Material shown –

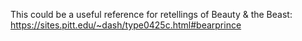 This could be a useful reference for retellings of Beauty & the Beast: https://sites.pitt.edu/~dash/type0425c.html#bearprince 

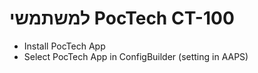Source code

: # למשתמשי PocTech CT-100

- Install PocTech App
- Select PocTech App in ConfigBuilder (setting in AAPS)
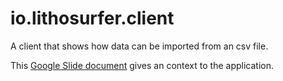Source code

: 
# io.lithosurfer.client
A client that shows how data can be imported from an csv file.

This [Google Slide document](https://docs.google.com/presentation/d/1WQgBAHUzUFU9I19FWfKUKQDxXc5G71Nft6czgzw08Vk/edit#slide=id.g8e222cba3c_0_5) gives an context to the application.
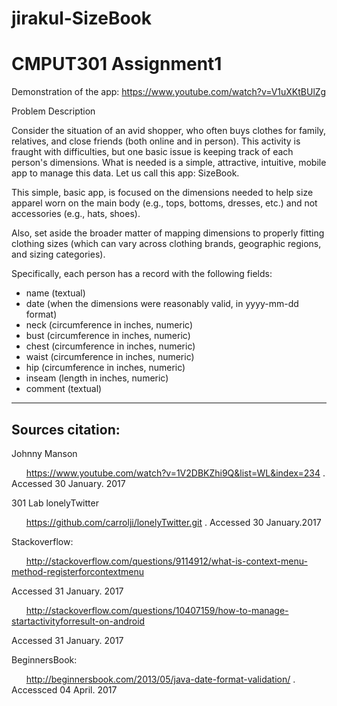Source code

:# jirakul-SizeBook
# CMPUT301 Assignment1 

Demonstration of the app: https://www.youtube.com/watch?v=V1uXKtBUlZg

Problem Description

Consider the situation of an avid shopper, who often buys clothes for family, relatives, and close friends (both online and in person). This activity is fraught with difficulties, but one basic issue is keeping track of each person's dimensions. What is needed is a simple, attractive, intuitive, mobile app to manage this data. Let us call this app: SizeBook.

This simple, basic app, is focused on the dimensions needed to help size apparel worn on the main body (e.g., tops, bottoms, dresses, etc.) and not accessories (e.g., hats, shoes).

Also, set aside the broader matter of mapping dimensions to properly fitting clothing sizes (which can vary across clothing brands, geographic regions, and sizing categories).

Specifically, each person has a record with the following fields:

* name (textual)
* date (when the dimensions were reasonably valid, in yyyy-mm-dd format)
* neck (circumference in inches, numeric)
* bust (circumference in inches, numeric)
* chest (circumference in inches, numeric)
* waist (circumference in inches, numeric)
* hip (circumference in inches, numeric)
* inseam (length in inches, numeric)
* comment (textual)

***

## Sources citation:

Johnny Manson

&nbsp;&nbsp;&nbsp;&nbsp;&nbsp;&nbsp;https://www.youtube.com/watch?v=1V2DBKZhi9Q&list=WL&index=234 . Accessed 30 January. 2017

301 Lab lonelyTwitter

&nbsp;&nbsp;&nbsp;&nbsp;&nbsp;&nbsp;https://github.com/carrolji/lonelyTwitter.git . Accessed 30 January.2017

Stackoverflow:

&nbsp;&nbsp;&nbsp;&nbsp;&nbsp;&nbsp;http://stackoverflow.com/questions/9114912/what-is-context-menu-method-registerforcontextmenu 

Accessed 31 January. 2017

&nbsp;&nbsp;&nbsp;&nbsp;&nbsp;&nbsp;http://stackoverflow.com/questions/10407159/how-to-manage-startactivityforresult-on-android

Accessed 31 January. 2017

BeginnersBook:

&nbsp;&nbsp;&nbsp;&nbsp;&nbsp;&nbsp;http://beginnersbook.com/2013/05/java-date-format-validation/ . Accessced 04 April. 2017
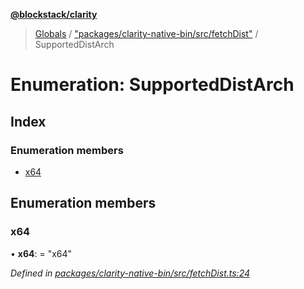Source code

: **[@blockstack/clarity](../README.md)**

> [Globals](../globals.md) / ["packages/clarity-native-bin/src/fetchDist"](../modules/_packages_clarity_native_bin_src_fetchdist_.md) / SupportedDistArch

# Enumeration: SupportedDistArch

## Index

### Enumeration members

- [x64](_packages_clarity_native_bin_src_fetchdist_.supporteddistarch.md#x64)

## Enumeration members

### x64

• **x64**: = "x64"

_Defined in [packages/clarity-native-bin/src/fetchDist.ts:24](https://github.com/blockstack/clarity-js-sdk/blob/711ac7c/packages/clarity-native-bin/src/fetchDist.ts#L24)_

Task item –
Every line above in which the word "lonelyTwitter" occurs needs to be copied.

Reply to the exercise –
301 Lab lonelyTwitter
&nbsp;&nbsp;&nbsp;&nbsp;&nbsp;&nbsp;https://github.com/carrolji/lonelyTwitter.git . Accessed 30 January.2017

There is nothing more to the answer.